* Dataset records *
►
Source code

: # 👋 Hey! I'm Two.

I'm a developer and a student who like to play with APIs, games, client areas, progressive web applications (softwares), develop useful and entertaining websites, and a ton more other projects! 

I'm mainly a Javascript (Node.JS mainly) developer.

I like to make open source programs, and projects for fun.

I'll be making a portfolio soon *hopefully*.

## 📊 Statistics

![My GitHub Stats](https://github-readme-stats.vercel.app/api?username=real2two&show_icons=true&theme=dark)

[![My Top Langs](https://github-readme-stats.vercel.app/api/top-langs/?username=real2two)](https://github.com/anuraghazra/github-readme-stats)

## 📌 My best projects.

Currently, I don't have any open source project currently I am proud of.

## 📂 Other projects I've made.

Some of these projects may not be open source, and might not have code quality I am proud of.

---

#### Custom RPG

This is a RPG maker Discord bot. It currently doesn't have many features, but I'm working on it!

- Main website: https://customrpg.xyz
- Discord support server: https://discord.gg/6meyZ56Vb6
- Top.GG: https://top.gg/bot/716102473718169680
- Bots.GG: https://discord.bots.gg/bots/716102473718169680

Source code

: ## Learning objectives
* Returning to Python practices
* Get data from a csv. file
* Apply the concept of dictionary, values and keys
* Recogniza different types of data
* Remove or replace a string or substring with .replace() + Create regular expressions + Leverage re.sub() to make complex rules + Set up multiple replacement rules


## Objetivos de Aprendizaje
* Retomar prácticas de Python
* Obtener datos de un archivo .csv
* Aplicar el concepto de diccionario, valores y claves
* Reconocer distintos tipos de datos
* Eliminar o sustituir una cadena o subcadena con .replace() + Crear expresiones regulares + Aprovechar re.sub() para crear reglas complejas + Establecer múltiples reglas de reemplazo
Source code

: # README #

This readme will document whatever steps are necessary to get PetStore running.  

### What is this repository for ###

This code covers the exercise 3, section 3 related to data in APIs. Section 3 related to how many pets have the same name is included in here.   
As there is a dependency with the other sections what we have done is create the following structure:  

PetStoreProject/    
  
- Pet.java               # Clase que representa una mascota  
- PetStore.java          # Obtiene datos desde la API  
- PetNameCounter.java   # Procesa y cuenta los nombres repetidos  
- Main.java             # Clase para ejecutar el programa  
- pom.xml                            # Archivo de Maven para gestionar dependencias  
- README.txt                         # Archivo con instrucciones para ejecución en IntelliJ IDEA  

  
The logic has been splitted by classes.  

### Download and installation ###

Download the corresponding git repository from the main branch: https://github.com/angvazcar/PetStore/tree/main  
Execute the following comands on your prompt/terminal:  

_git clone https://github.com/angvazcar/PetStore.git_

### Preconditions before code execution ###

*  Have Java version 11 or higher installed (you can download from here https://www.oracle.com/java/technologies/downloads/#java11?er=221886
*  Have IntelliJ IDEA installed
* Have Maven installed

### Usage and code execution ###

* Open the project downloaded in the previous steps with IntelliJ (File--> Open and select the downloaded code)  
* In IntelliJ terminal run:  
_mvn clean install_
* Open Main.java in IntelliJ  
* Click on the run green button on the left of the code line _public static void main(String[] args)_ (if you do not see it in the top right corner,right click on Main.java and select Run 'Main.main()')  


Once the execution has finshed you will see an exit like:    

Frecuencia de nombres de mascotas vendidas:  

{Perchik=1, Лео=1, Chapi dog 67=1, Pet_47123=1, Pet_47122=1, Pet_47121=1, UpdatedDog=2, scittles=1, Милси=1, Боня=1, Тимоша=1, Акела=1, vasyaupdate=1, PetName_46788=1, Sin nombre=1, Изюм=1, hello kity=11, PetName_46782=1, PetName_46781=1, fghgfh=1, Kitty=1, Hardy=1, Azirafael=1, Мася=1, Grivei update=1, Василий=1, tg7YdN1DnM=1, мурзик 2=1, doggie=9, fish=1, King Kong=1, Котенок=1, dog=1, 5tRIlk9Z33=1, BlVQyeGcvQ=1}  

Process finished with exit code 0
◄
* Required work *
Taking the line with "### What is this repository for ###" as the first and the line with "Execute the following" as the last, retype that stretch of the data above exactly, with no other lines.

* Finished task *
### What is this repository for ###

This code covers the exercise 3, section 3 related to data in APIs. Section 3 related to how many pets have the same name is included in here.   
As there is a dependency with the other sections what we have done is create the following structure:  

PetStoreProject/    
  
- Pet.java               # Clase que representa una mascota  
- PetStore.java          # Obtiene datos desde la API  
- PetNameCounter.java   # Procesa y cuenta los nombres repetidos  
- Main.java             # Clase para ejecutar el programa  
- pom.xml                            # Archivo de Maven para gestionar dependencias  
- README.txt                         # Archivo con instrucciones para ejecución en IntelliJ IDEA  

  
The logic has been splitted by classes.  

### Download and installation ###

Download the corresponding git repository from the main branch: https://github.com/angvazcar/PetStore/tree/main  
Execute the following comands on your prompt/terminal:  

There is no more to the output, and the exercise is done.